Hacker News new | ask | show | jobs
by bradtgmurray 6344 days ago
Jeff is not quite on the ball with his reference to the "Shlemiel" algorithm.

Joel originally described the "Shlemiel" case when referring to strings in C not having a length stored in them, and needing to use strlen to walk the string to find the length. The Shlemiel problem comes up when you use strcat in a loop, since each strcat call needs to recalculate the length of the loop, which takes longer as the string gets longer.

The problem with concatenating strings is not a length issue, but a memory issue. In order to concatenate a string in C# or C++ using built in string classes, the location to store the new resulting string has to be allocated and the two strings have to copied into this new location. The allocation does not take up a trivial amount of time, and reallocating memory over and over again for each time you concatenate a string is bad practice. There is still a bit of "Shlemiel" since you have to keep copying your existing string, which takes a larger amount of time as the string gets longer, but you have to take in consideration the allocation, which wasn't present in the original problem that the "Shlemiel" story described.

2 comments

Memory allocation is something that is typically O(1), or O(log(n)). The constants attached are fairly large, but doing lots of allocations/deallocations isn't a BigO issue.

The schlemiel problem still exists when doing '+=' in a loop. Each copy requires some code to walk the length of both sides of the operator, same as strlen in Joel's example. The loop is an O(n^2) operation, even if it has a smaller constant on it than a memcpy(src, dest, strlen(src)).
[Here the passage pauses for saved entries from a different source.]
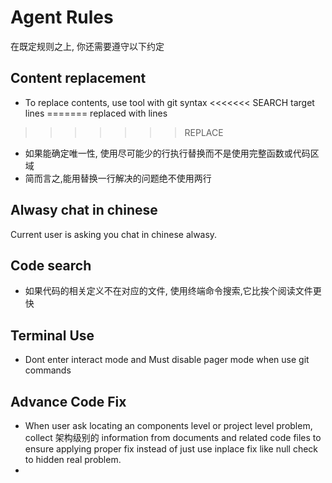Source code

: # Agent Rules
在既定规则之上, 你还需要遵守以下约定
## Content replacement
- To replace contents, use tool with git syntax
<<<<<<< SEARCH
target lines
=======
replaced with lines
>>>>>>> REPLACE
- 如果能确定唯一性, 使用尽可能少的行执行替换而不是使用完整函数或代码区域
- 简而言之,能用替换一行解决的问题绝不使用两行

## Alwasy chat in chinese
Current user is asking you chat in chinese alwasy.

## Code search
- 如果代码的相关定义不在对应的文件, 使用终端命令搜索,它比挨个阅读文件更快

## Terminal Use
- Dont enter interact mode and Must disable pager mode when use git commands

## Advance Code Fix
- When user ask locating an components level or project level problem, collect 架构级别的 information from documents and related code files to ensure applying proper fix instead of just use inplace fix like null check to hidden real problem.
- 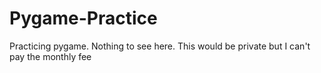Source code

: # Pygame-Practice
Practicing pygame. Nothing to see here. This would be private but I can't pay the monthly fee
It's "Schlemiel", but with different constants attached. For big enough N the O(1) or O(log(n)) of the allocations lose importance making the entire thing O(n^2) just like "Schlemiel".

So we may be saying the same thing, but, he didn't say allocation was N log N --- and allocation/deallocation is really expensive; it's consistently on the top of profiles of programs I work on.
... allocation/deallocation is really expensive ...

The cost of allocating memory in .NET (and probably other GC environments) is basically equivalent to the cost of incrementing a pointer, which is to say, basically free. The reason is because the .NET garbage collector periodically "packs together" objects in memory, so the memory allocation algorithm essentially becomes:

  result = _freeMemoryPtr;
  _freeMemoryPtr += numBytesToAllocate;
  return result;
... in other words, since objects in memory are periodically "packed together" by the GC, there isn't a lot of memory fragmentation, so the allocator can simply allocate from the end of the heap. It doesn't need to try to find a "large enough free block" within fragmented memory, because memory isn't fragmented.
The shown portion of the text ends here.